Identifiers
- Symbol: miR529
- Rfam: RF00908
- miRBase family: MIPF0000388

Other data
- RNA type: microRNA
- Domain: Viridiplantae
- PDB structures: PDBe

= MiR529 microRNA precursor family =

Name of an RNA molecule

In molecular biology, miR529 is a plant microRNA that regulates gene expression through sequence-directed cleavage or translational repression of target mRNAs. miR529 is evolutionarily related to the conserved plant microRNA miR156, and both families regulate members of the SQUAMOSA promoter-binding protein-like (SPL) gene family.

The miR529 and miR156 families share overlapping target sites in several SPL genes, resulting in combinatorial regulation of plant developmental processes. Phylogenetic analyses indicate that many miR529 targets derive from a subset of SPL genes that are also regulated by miR156, suggesting that the two microRNA families cooperate to control the evolution and functional diversification of SPL transcription factors.

Evolutionary analyses suggest that miR529 arose early in land plant evolution but has been lost in several plant lineages, including many core eudicots such as Arabidopsis thaliana.
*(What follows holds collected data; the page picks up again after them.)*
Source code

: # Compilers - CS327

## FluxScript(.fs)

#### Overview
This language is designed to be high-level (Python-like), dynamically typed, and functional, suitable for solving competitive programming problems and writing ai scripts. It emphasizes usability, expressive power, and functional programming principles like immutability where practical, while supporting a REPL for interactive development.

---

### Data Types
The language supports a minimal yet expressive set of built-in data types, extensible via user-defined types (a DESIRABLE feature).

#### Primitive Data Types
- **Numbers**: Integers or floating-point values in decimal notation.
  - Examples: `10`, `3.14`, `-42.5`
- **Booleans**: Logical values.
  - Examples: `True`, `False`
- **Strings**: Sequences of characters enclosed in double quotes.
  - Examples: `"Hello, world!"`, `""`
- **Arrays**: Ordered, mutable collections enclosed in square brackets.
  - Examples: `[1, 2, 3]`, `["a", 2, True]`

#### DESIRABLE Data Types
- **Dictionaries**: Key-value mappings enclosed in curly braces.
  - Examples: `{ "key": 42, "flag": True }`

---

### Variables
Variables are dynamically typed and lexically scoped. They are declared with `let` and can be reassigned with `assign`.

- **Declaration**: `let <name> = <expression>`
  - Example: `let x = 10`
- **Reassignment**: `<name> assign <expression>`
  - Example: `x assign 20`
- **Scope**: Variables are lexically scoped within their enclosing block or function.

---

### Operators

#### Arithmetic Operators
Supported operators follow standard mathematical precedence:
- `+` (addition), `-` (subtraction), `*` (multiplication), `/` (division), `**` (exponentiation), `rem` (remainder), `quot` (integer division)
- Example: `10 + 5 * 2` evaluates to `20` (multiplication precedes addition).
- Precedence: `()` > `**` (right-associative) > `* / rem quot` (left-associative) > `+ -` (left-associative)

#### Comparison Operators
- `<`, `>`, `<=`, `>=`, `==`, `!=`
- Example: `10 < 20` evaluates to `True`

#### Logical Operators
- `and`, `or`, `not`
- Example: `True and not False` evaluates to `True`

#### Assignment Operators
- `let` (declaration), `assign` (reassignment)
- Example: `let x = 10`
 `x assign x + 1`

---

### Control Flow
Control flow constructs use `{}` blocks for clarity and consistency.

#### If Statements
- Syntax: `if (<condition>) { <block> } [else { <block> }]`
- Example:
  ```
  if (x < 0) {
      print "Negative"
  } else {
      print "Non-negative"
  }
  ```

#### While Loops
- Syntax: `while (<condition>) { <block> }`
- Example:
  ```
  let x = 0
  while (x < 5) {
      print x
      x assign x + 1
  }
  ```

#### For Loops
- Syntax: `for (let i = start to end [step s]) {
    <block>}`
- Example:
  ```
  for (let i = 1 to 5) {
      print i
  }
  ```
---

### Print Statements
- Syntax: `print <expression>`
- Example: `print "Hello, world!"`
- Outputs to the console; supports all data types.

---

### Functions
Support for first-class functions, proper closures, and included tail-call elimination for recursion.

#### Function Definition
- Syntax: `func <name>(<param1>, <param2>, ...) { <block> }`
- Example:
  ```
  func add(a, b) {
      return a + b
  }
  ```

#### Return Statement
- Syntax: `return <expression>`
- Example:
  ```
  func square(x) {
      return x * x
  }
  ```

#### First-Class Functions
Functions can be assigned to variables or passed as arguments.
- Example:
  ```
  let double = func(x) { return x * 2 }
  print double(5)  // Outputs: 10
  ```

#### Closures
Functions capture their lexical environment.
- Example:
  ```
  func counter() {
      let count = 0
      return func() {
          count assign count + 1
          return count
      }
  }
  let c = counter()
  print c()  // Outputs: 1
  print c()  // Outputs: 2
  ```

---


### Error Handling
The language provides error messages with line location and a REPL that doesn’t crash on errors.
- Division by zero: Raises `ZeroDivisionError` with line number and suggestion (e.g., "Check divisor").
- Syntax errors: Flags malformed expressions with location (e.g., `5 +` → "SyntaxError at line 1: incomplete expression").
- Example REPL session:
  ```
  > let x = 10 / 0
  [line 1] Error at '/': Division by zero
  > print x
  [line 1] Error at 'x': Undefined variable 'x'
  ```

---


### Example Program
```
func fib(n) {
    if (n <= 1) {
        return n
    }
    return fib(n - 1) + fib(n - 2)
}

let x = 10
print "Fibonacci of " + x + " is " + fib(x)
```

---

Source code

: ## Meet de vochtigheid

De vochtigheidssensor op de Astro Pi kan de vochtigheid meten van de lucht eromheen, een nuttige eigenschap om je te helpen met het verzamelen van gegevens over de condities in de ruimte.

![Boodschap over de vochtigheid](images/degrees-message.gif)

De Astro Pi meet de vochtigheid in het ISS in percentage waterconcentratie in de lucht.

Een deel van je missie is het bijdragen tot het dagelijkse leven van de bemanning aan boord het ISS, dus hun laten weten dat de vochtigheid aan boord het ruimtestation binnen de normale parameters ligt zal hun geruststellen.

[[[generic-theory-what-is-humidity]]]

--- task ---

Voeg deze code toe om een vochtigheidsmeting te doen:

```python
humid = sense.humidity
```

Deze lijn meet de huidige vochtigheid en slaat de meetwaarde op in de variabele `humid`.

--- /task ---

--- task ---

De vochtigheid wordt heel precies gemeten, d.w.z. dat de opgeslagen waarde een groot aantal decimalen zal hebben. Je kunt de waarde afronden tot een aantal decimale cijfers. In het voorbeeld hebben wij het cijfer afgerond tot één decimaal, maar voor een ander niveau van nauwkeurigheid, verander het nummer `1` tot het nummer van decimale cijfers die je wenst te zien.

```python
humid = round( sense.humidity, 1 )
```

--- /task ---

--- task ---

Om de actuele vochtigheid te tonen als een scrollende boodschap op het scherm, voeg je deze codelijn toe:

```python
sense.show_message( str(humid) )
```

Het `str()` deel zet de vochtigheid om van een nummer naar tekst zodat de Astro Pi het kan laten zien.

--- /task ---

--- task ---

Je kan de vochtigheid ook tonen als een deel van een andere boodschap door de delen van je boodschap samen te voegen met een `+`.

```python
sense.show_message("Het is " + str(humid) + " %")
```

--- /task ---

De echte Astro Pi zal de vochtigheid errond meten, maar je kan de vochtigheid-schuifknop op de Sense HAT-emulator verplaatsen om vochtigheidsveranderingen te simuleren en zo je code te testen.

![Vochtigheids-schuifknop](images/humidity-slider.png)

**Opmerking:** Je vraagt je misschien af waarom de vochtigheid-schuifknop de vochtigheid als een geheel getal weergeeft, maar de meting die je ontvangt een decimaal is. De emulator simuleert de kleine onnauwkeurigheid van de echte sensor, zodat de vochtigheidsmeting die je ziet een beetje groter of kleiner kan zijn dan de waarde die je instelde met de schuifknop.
In species lacking miR529, regulatory functions associated with this microRNA may be partially compensated by members of the miR156 family.

Functional studies in crops such as rice have shown that miR156 and miR529 regulate plant architecture and reproductive development by controlling SPL gene expression. In rice, the two microRNAs exhibit distinct expression patterns, with miR156 acting mainly during vegetative development and miR529 functioning more prominently in reproductive tissues such as the panicle.